モビットで総量規制を超える借り入れを行いたい、という気持ちが強い方であれば、収入を偽ればよいのではないか、と思うかもしれません。本当の年収は300万円なのに、600万円としてしまう方もいるでしょう。300万円から600万円にするだけで、総量規制による借入額の上限は100万円も変わってきます。

【モビットの収入証明書類例】

・源泉徴収票の写し

・税額通知書の写し

・所得証明書の写し

・確定申告書の写し

・給与明細書の写し(直近2ヶ月分、賞与がある方は年間の賞与額が把握できる賞与明細書も含む)

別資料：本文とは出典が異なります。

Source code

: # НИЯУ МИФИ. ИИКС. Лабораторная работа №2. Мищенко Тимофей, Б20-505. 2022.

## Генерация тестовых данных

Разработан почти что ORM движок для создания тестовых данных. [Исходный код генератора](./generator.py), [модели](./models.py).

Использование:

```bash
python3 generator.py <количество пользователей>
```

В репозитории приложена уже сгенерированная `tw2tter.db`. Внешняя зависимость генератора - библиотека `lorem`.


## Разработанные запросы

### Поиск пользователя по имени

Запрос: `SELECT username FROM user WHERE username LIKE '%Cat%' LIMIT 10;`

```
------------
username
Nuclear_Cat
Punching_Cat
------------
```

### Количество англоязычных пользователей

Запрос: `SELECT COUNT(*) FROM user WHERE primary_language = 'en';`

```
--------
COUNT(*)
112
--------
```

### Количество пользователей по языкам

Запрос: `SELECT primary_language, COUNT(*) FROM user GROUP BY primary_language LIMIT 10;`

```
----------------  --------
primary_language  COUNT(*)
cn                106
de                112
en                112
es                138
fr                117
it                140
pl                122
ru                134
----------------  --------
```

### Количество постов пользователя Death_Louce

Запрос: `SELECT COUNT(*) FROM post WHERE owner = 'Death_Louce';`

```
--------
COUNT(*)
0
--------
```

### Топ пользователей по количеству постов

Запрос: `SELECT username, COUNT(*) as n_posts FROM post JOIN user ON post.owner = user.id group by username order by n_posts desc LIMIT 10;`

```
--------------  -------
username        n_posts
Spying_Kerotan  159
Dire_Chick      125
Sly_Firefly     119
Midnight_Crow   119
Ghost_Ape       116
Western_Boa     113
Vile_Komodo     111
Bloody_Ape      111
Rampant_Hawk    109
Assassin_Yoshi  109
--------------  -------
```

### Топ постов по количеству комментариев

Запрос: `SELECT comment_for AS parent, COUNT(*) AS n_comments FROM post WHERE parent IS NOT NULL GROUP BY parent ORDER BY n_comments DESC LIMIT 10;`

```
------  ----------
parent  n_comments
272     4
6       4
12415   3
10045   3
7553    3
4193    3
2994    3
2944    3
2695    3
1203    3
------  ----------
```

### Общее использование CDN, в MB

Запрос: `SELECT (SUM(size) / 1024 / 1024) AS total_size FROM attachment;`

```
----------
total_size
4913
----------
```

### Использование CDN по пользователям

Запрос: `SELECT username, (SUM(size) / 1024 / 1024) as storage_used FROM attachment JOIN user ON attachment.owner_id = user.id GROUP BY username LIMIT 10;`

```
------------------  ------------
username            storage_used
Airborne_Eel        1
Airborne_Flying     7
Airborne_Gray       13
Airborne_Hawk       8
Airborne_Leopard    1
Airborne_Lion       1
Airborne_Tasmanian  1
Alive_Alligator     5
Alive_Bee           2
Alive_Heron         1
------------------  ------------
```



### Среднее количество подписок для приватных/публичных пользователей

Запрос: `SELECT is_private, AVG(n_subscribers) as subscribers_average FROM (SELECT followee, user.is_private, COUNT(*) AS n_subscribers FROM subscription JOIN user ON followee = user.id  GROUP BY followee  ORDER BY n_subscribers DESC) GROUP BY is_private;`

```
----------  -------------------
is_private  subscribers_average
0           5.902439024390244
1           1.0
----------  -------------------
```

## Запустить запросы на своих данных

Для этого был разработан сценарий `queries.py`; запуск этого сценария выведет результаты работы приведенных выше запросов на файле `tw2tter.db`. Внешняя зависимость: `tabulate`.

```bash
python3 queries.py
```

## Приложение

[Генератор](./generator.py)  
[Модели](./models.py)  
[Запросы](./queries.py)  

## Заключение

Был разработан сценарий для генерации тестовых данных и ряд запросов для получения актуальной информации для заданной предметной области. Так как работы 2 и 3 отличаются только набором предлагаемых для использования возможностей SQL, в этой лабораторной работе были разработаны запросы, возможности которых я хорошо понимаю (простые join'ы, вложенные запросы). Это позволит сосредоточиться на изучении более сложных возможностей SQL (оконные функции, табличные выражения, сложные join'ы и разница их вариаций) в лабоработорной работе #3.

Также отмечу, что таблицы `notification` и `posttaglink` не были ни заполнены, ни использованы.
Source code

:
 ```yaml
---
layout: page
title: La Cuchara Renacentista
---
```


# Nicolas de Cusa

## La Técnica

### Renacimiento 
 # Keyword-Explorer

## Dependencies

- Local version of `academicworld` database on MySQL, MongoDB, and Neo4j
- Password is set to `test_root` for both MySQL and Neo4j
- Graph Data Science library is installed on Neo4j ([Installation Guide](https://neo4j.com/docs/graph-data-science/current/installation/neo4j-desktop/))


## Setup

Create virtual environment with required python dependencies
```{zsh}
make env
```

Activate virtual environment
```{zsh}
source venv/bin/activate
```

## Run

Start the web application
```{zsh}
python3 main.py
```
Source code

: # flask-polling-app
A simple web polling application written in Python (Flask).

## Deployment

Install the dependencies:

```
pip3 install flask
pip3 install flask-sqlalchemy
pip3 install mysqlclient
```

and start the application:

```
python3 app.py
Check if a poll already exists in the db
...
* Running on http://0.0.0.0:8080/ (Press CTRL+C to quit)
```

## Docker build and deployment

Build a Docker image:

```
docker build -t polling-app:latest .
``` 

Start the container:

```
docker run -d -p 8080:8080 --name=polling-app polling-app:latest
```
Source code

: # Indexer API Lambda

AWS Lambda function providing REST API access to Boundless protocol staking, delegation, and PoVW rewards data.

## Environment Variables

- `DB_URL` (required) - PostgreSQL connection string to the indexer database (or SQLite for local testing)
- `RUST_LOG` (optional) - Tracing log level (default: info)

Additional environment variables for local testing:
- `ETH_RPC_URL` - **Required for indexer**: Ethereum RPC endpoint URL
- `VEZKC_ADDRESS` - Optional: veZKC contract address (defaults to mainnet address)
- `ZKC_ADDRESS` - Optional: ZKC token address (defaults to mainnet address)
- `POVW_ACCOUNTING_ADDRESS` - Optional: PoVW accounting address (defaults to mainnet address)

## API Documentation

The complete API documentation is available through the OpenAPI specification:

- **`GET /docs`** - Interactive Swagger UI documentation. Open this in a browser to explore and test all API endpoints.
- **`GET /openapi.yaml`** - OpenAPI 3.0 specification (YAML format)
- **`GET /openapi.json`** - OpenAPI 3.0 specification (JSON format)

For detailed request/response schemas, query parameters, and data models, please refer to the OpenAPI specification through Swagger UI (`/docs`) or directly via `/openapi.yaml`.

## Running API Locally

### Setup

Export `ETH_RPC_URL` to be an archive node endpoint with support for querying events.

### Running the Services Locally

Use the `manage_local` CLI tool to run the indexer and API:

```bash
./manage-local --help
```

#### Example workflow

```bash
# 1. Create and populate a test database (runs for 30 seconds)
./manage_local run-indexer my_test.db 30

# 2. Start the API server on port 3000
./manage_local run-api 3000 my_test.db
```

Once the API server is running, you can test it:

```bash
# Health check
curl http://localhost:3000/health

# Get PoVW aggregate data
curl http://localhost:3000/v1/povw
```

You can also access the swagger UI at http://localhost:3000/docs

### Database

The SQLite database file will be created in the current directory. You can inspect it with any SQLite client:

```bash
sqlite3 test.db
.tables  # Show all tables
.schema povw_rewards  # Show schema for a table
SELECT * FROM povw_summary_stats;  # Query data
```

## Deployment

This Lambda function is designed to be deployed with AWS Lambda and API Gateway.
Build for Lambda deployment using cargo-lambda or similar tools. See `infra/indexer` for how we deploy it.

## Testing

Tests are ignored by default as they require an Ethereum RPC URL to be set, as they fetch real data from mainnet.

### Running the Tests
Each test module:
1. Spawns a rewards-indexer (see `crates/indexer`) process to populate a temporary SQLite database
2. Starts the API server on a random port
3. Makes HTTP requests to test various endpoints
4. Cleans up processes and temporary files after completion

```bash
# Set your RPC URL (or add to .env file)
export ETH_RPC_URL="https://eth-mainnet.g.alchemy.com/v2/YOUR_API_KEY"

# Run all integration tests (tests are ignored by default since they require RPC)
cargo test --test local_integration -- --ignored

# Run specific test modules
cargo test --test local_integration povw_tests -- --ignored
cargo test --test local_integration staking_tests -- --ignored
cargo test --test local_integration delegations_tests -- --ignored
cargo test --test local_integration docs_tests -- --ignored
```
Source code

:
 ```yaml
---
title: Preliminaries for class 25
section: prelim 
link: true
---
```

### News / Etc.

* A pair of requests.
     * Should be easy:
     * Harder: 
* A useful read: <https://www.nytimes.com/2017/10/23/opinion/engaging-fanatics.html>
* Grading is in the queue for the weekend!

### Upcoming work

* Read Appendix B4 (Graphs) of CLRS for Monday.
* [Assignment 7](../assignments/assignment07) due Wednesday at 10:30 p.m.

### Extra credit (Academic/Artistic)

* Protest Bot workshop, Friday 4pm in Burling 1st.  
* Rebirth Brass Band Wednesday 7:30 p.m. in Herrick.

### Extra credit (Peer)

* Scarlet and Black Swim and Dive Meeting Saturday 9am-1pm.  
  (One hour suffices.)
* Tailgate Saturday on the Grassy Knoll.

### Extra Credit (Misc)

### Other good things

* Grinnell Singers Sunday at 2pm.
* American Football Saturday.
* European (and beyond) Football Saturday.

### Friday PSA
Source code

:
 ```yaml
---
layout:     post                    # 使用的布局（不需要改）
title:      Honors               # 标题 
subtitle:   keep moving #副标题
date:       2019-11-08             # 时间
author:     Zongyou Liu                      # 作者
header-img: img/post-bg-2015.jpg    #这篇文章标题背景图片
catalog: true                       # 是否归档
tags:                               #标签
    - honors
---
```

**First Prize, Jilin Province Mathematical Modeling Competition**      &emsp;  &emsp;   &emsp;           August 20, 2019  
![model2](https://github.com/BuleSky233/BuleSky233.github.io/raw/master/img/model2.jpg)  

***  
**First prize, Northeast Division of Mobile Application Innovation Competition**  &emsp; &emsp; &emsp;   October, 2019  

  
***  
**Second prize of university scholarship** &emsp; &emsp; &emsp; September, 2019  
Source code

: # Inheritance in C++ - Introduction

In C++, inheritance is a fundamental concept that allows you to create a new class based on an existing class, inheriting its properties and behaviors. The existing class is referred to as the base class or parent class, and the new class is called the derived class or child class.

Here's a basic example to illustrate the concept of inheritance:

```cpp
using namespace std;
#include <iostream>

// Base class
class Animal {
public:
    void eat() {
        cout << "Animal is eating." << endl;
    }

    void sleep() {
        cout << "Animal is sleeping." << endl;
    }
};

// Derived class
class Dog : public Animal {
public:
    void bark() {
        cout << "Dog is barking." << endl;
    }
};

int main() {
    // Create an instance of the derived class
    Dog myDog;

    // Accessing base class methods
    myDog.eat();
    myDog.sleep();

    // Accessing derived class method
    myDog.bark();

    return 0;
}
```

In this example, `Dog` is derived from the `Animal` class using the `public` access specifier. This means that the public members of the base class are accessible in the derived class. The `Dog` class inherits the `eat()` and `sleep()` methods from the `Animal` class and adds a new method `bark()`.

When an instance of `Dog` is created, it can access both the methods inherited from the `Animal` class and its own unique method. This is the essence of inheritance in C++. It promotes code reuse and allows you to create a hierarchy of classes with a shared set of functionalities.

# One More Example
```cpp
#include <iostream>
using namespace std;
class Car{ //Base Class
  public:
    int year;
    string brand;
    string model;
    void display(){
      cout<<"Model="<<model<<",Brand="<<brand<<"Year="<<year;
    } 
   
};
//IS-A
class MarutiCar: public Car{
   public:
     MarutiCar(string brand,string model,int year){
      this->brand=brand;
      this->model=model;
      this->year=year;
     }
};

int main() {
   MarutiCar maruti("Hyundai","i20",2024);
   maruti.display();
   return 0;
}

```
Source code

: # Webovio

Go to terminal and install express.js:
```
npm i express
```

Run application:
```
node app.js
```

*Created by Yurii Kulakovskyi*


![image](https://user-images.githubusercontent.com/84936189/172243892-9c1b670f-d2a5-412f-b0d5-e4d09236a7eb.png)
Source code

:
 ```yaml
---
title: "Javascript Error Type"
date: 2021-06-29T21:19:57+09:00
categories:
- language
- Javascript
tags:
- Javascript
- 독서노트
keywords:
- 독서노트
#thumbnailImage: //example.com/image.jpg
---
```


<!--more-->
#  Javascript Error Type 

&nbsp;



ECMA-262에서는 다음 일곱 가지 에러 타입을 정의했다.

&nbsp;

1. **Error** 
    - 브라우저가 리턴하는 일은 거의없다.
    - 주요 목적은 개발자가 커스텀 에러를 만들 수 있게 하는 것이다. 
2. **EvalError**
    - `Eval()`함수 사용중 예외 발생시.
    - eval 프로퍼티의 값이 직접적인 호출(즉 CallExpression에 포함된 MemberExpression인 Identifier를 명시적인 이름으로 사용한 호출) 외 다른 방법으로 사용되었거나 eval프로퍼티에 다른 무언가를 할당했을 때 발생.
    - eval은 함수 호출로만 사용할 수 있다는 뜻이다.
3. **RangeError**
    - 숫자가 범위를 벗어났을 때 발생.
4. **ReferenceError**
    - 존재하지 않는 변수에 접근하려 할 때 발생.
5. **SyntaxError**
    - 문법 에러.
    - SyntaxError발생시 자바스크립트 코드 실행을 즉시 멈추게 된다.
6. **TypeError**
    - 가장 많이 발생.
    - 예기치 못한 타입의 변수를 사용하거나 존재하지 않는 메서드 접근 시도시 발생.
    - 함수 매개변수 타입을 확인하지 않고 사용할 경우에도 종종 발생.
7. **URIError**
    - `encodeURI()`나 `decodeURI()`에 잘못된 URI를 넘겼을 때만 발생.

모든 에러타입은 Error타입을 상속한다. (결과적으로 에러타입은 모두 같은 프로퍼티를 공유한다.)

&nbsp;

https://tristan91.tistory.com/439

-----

上記したうちのいずかの提出が求められます。上記の書類を提出すれば、あなたの収入額がハッキリと分かってしまうのです。申告した額と明らかに違う額であった場合には、即審査落ちとなってしまいます。

・虚偽の申告は最悪の結果を招く

単位審査落ちをさせられるだけではありません。個人信用情報に不意自然な情報が記載されることもあるのです。

審査落ちの情報も掲載されます。また、利用限度額の取り消し、といった結果まで記載されてしまいます。

個人信用情報に不利な記載があると、その記載が解除されるまでは審査で不利な結果が出ることになります。嘘の影響はモビットだけではなく、他のキャッシングサービスにまで波及してしまうのです。

  • 総量規制対象の金融機関と対象外の金融機関について

・総量規制対象の金融機関

モビットを始めとした消費者金融が該当します。

クレジットカードのキャッシング枠に関しても総量規制の対象となります。

信販系のローンに関しても総量規制の対象です。

・総量規制対象外の金融機関

銀行の実施しているキャッシングローン

おまとめローンや借り換えローン

不動産などの担保系のローン

個人事業主用のローンなど

注目して欲しいのが、おまとめローンや借り換えローンです。実は、消費者金融でもおまとめローンや借り換えローンを実施しているのですが、そちらに関しては総量規制の対象外となっているのです。

年収の3分の1を超える借金をしていた場合に借金をまとめて返済額を少なくしたい、といったケースであれば、消費者金融のおまとめローンを利用する、といったことは可能です。